** Task item **
Extract, exactly as written, each line from the start of the records below to the line containing "5. What is the", both ends included; drop the pictures.

** Data for this exercise **
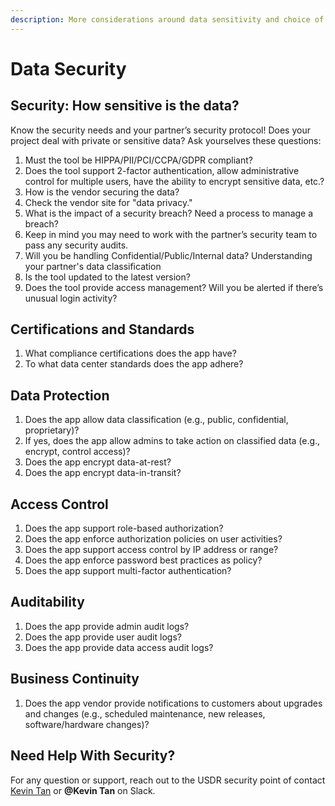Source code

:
 ```yaml
---
description: More considerations around data sensitivity and choice of tool
---
```


# Data Security

## **Security: How sensitive is the data?‌**

Know the security needs and your partner’s security protocol! ‌Does your project deal with private or sensitive data? Ask yourselves these questions:

1. Must the tool be HIPPA/PII/PCI/CCPA/GDPR compliant?
2. Does the tool support 2-factor authentication, allow administrative control for multiple users, have the ability to encrypt sensitive data, etc.?
3. How is the vendor securing the data?
4. Check the vendor site for "data privacy."
5. What is the impact of a security breach? Need a process to manage a breach?
6. Keep in mind you may need to work with the partner’s security team to pass any security audits.
7. Will you be handling Confidential/Public/Internal data? Understanding your partner's data classification
8. Is the tool updated to the latest version?
9. Does the tool provide access management? Will you be alerted if there’s unusual login activity?

## **Certifications and Standards**

1. What compliance certifications does the app have?
2. To what data center standards does the app adhere?

## **Data Protection**

1. Does the app allow data classification \(e.g., public, confidential, proprietary\)?
2. If yes, does the app allow admins to take action on classified data \(e.g., encrypt, control access\)?
3. Does the app encrypt data-at-rest?
4. Does the app encrypt data-in-transit?

## **Access Control**

1. Does the app support role-based authorization?
2. Does the app enforce authorization policies on user activities?
3. Does the app support access control by IP address or range?
4. Does the app enforce password best practices as policy?
5. Does the app support multi-factor authentication?

## **Auditability**

1. Does the app provide admin audit logs?
2. Does the app provide user audit logs?
3. Does the app provide data access audit logs?

## **Business Continuity**

1. Does the app vendor provide notifications to customers about upgrades and changes \(e.g., scheduled maintenance, new releases, software/hardware changes\)?

## Need Help With Security?

For any question or support, reach out to the USDR security point of contact [Kevin Tan](mailto:kevin.tan@usdigitalresponse.org) or **@Kevin Tan** on Slack.

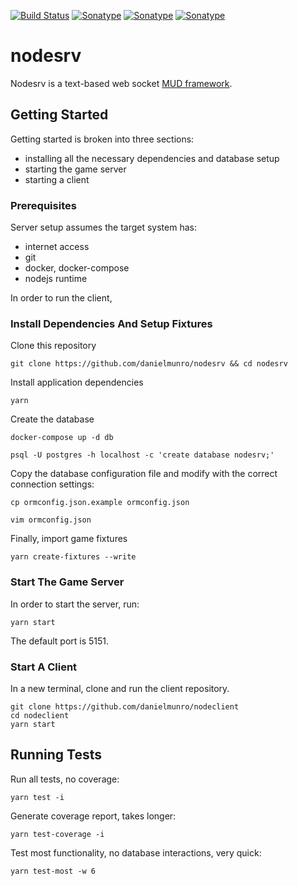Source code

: [![Build Status](https://travis-ci.org/danielmunro/nodesrv.svg?branch=master)](https://travis-ci.org/danielmunro/nodesrv) [![Sonatype](https://sonarcloud.io/api/project_badges/measure?project=nodesrv&metric=coverage)](https://sonarcloud.io/dashboard?id=nodesrv) [![Sonatype](https://sonarcloud.io/api/project_badges/measure?project=nodesrv&metric=sqale_rating)](https://sonarcloud.io/dashboard?id=nodesrv)  [![Sonatype](https://sonarcloud.io/api/project_badges/measure?project=nodesrv&metric=security_rating)](https://sonarcloud.io/dashboard?id=nodesrv)

# nodesrv
Nodesrv is a text-based web socket [MUD framework](https://en.wikipedia.org/wiki/MUD).

## Getting Started

Getting started is broken into three sections:
  * installing all the necessary dependencies and database setup
  * starting the game server
  * starting a client

### Prerequisites

Server setup assumes the target system has:
  * internet access
  * git
  * docker, docker-compose
  * nodejs runtime

In order to run the client, 

### Install Dependencies And Setup Fixtures

Clone this repository

```
git clone https://github.com/danielmunro/nodesrv && cd nodesrv
```

Install application dependencies

```
yarn
```

Create the database

```
docker-compose up -d db

psql -U postgres -h localhost -c 'create database nodesrv;'
```

Copy the database configuration file and modify with the correct connection settings:

```
cp ormconfig.json.example ormconfig.json

vim ormconfig.json
```

Finally, import game fixtures

```
yarn create-fixtures --write
```

### Start The Game Server

In order to start the server, run:

```
yarn start
```

The default port is 5151.

### Start A Client

In a new terminal, clone and run the client repository.

```
git clone https://github.com/danielmunro/nodeclient
cd nodeclient
yarn start
```

## Running Tests

Run all tests, no coverage:

```
yarn test -i
```

Generate coverage report, takes longer:

```
yarn test-coverage -i
```

Test most functionality, no database interactions, very quick:

```
yarn test-most -w 6
```
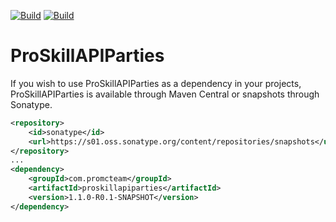 [![Build](https://github.com/promcteam/proskillapiparties/actions/workflows/release.yml/badge.svg?branch=main)](https://s01.oss.sonatype.org/content/repositories/releases/com/promcteam/proskillapiparties/1.1.0-R0.1-SNAPSHOT)
[![Build](https://github.com/promcteam/proskillapiparties/actions/workflows/devbuild.yml/badge.svg?branch=dev)](https://s01.oss.sonatype.org/content/repositories/snapshots/com/promcteam/proskillapiparties/1.1.0-R0.1-SNAPSHOT)

# ProSkillAPIParties

If you wish to use ProSkillAPIParties as a dependency in your projects, ProSkillAPIParties is available through Maven Central
or snapshots through Sonatype.

```xml
<repository>
    <id>sonatype</id>
    <url>https://s01.oss.sonatype.org/content/repositories/snapshots</url>
</repository>
...
<dependency>
    <groupId>com.promcteam</groupId>
    <artifactId>proskillapiparties</artifactId>
    <version>1.1.0-R0.1-SNAPSHOT</version>
</dependency>
```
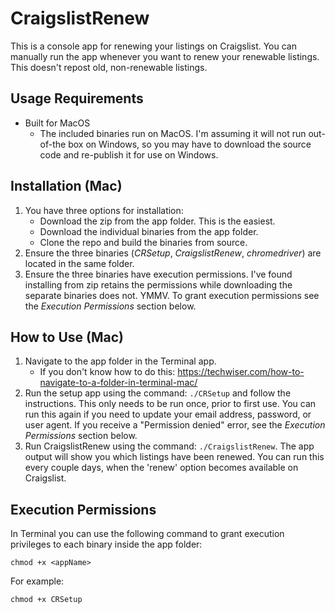 # CraigslistRenew
This is a console app for renewing your listings on Craigslist.  You can manually run the app whenever you want to renew your renewable listings.  This doesn't repost old, non-renewable listings.

## Usage Requirements
* Built for MacOS
	* The included binaries run on MacOS.  I'm assuming it will not run out-of-the box on Windows, so you may have to download the source code and re-publish it for use on Windows.

## Installation (Mac)
1. You have three options for installation:
	* Download the zip from the app folder.  This is the easiest.
	* Download the individual binaries from the app folder.
	* Clone the repo and build the binaries from source.
2. Ensure the three binaries (*CRSetup*, *CraigslistRenew*, *chromedriver*) are located in the same folder.
3. Ensure the three binaries have execution permissions.  I've found installing from zip retains the permissions while downloading the separate binaries does not.  YMMV.  To grant execution permissions see the *Execution Permissions* section below.

## How to Use (Mac)
1. Navigate to the app folder in the Terminal app.
	* If you don't know how to do this: https://techwiser.com/how-to-navigate-to-a-folder-in-terminal-mac/
2. Run the setup app using the command: `./CRSetup` and follow the instructions.  This only needs to be run once, prior to first use.  You can run this again if you need to update your email address, password, or user agent.  If you receive a "Permission denied" error, see the *Execution Permissions* section below.
3. Run CraigslistRenew using the command: `./CraigslistRenew`.  The app output will show you which listings have been renewed.  You can run this every couple days, when the 'renew' option becomes available on Craigslist.

## Execution Permissions
In Terminal you can use the following command to grant execution privileges to each binary inside the app folder:
```
chmod +x <appName>
```
For example:
```
chmod +x CRSetup
```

** Answer box **
Source code

:
 ```yaml
---
description: More considerations around data sensitivity and choice of tool
---
```


# Data Security

## **Security: How sensitive is the data?‌**

Know the security needs and your partner’s security protocol! ‌Does your project deal with private or sensitive data? Ask yourselves these questions:

1. Must the tool be HIPPA/PII/PCI/CCPA/GDPR compliant?
2. Does the tool support 2-factor authentication, allow administrative control for multiple users, have the ability to encrypt sensitive data, etc.?
3. How is the vendor securing the data?
4. Check the vendor site for "data privacy."
5. What is the impact of a security breach? Need a process to manage a breach?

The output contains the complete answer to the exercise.